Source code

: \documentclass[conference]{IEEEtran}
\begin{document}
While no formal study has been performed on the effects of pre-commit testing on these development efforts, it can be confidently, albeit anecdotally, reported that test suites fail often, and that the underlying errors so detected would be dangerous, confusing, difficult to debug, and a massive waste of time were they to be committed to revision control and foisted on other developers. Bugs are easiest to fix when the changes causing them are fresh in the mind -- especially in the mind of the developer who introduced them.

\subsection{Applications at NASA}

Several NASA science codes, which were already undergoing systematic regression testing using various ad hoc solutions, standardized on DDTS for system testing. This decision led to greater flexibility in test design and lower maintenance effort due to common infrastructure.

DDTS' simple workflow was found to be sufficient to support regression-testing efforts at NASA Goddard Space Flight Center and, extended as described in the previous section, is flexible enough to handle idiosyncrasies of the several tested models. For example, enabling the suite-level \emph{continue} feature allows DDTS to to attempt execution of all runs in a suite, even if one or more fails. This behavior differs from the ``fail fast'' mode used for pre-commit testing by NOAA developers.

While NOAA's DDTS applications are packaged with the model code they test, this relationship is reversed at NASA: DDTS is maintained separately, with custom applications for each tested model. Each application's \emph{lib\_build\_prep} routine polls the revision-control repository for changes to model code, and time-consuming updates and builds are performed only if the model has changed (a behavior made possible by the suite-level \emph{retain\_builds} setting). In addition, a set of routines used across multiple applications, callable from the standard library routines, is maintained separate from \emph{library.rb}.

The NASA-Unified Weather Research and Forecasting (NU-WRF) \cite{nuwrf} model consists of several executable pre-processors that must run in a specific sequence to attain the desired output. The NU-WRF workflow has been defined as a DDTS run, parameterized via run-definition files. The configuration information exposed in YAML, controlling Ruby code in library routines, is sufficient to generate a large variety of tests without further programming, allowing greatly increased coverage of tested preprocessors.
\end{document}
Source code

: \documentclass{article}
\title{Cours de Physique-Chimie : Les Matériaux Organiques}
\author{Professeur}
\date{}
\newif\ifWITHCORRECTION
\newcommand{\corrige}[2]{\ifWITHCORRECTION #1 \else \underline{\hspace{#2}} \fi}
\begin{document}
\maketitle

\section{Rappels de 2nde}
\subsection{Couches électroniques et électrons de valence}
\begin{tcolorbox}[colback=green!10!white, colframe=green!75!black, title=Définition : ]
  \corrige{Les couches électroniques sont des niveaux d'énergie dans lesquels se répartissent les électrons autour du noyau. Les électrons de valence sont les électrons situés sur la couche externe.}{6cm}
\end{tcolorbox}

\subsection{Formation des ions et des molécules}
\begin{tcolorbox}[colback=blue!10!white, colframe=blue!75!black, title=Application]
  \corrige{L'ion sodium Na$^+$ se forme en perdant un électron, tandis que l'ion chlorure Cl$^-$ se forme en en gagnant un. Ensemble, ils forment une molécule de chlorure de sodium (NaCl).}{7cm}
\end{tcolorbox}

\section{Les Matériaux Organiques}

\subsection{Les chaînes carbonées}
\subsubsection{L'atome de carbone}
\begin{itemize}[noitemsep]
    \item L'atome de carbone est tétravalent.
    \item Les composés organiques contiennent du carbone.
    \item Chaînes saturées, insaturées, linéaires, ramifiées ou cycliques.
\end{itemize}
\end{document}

DESCRIPTION OF THE TASK
Repeat what the records above say. Use their exact words.

RESULT BELOW
Source code

: \documentclass[conference]{IEEEtran}
\begin{document}
While no formal study has been performed on the effects of pre-commit testing on these development efforts, it can be confidently, albeit anecdotally, reported that test suites fail often, and that the underlying errors so detected would be dangerous, confusing, difficult to debug, and a massive waste of time were they to be committed to revision control and foisted on other developers. Bugs are easiest to fix when the changes causing them are fresh in the mind -- especially in the mind of the developer who introduced them.

\subsection{Applications at NASA}

Several NASA science codes, which were already undergoing systematic regression testing using various ad hoc solutions, standardized on DDTS for system testing. This decision led to greater flexibility in test design and lower maintenance effort due to common infrastructure.

DDTS' simple workflow was found to be sufficient to support regression-testing efforts at NASA Goddard Space Flight Center and, extended as described in the previous section, is flexible enough to handle idiosyncrasies of the several tested models. For example, enabling the suite-level \emph{continue} feature allows DDTS to to attempt execution of all runs in a suite, even if one or more fails. This behavior differs from the ``fail fast'' mode used for pre-commit testing by NOAA developers.

While NOAA's DDTS applications are packaged with the model code they test, this relationship is reversed at NASA: DDTS is maintained separately, with custom applications for each tested model. Each application's \emph{lib\_build\_prep} routine polls the revision-control repository for changes to model code, and time-consuming updates and builds are performed only if the model has changed (a behavior made possible by the suite-level \emph{retain\_builds} setting). In addition, a set of routines used across multiple applications, callable from the standard library routines, is maintained separate from \emph{library.rb}.

The NASA-Unified Weather Research and Forecasting (NU-WRF) \cite{nuwrf} model consists of several executable pre-processors that must run in a specific sequence to attain the desired output. The NU-WRF workflow has been defined as a DDTS run, parameterized via run-definition files. The configuration information exposed in YAML, controlling Ruby code in library routines, is sufficient to generate a large variety of tests without further programming, allowing greatly increased coverage of tested preprocessors.
\end{document}
Source code

: \documentclass{article}
\title{Cours de Physique-Chimie : Les Matériaux Organiques}
\author{Professeur}
\date{}
\newif\ifWITHCORRECTION
\newcommand{\corrige}[2]{\ifWITHCORRECTION #1 \else \underline{\hspace{#2}} \fi}
\begin{document}
\maketitle

\section{Rappels de 2nde}
\subsection{Couches électroniques et électrons de valence}
\begin{tcolorbox}[colback=green!10!white, colframe=green!75!black, title=Définition : ]
  \corrige{Les couches électroniques sont des niveaux d'énergie dans lesquels se répartissent les électrons autour du noyau. Les électrons de valence sont les électrons situés sur la couche externe.}{6cm}
\end{tcolorbox}

\subsection{Formation des ions et des molécules}
\begin{tcolorbox}[colback=blue!10!white, colframe=blue!75!black, title=Application]
  \corrige{L'ion sodium Na$^+$ se forme en perdant un électron, tandis que l'ion chlorure Cl$^-$ se forme en en gagnant un. Ensemble, ils forment une molécule de chlorure de sodium (NaCl).}{7cm}
\end{tcolorbox}

\section{Les Matériaux Organiques}

\subsection{Les chaînes carbonées}
\subsubsection{L'atome de carbone}
\begin{itemize}[noitemsep]
    \item L'atome de carbone est tétravalent.
    \item Les composés organiques contiennent du carbone.
    \item Chaînes saturées, insaturées, linéaires, ramifiées ou cycliques.
\end{itemize}
\end{document}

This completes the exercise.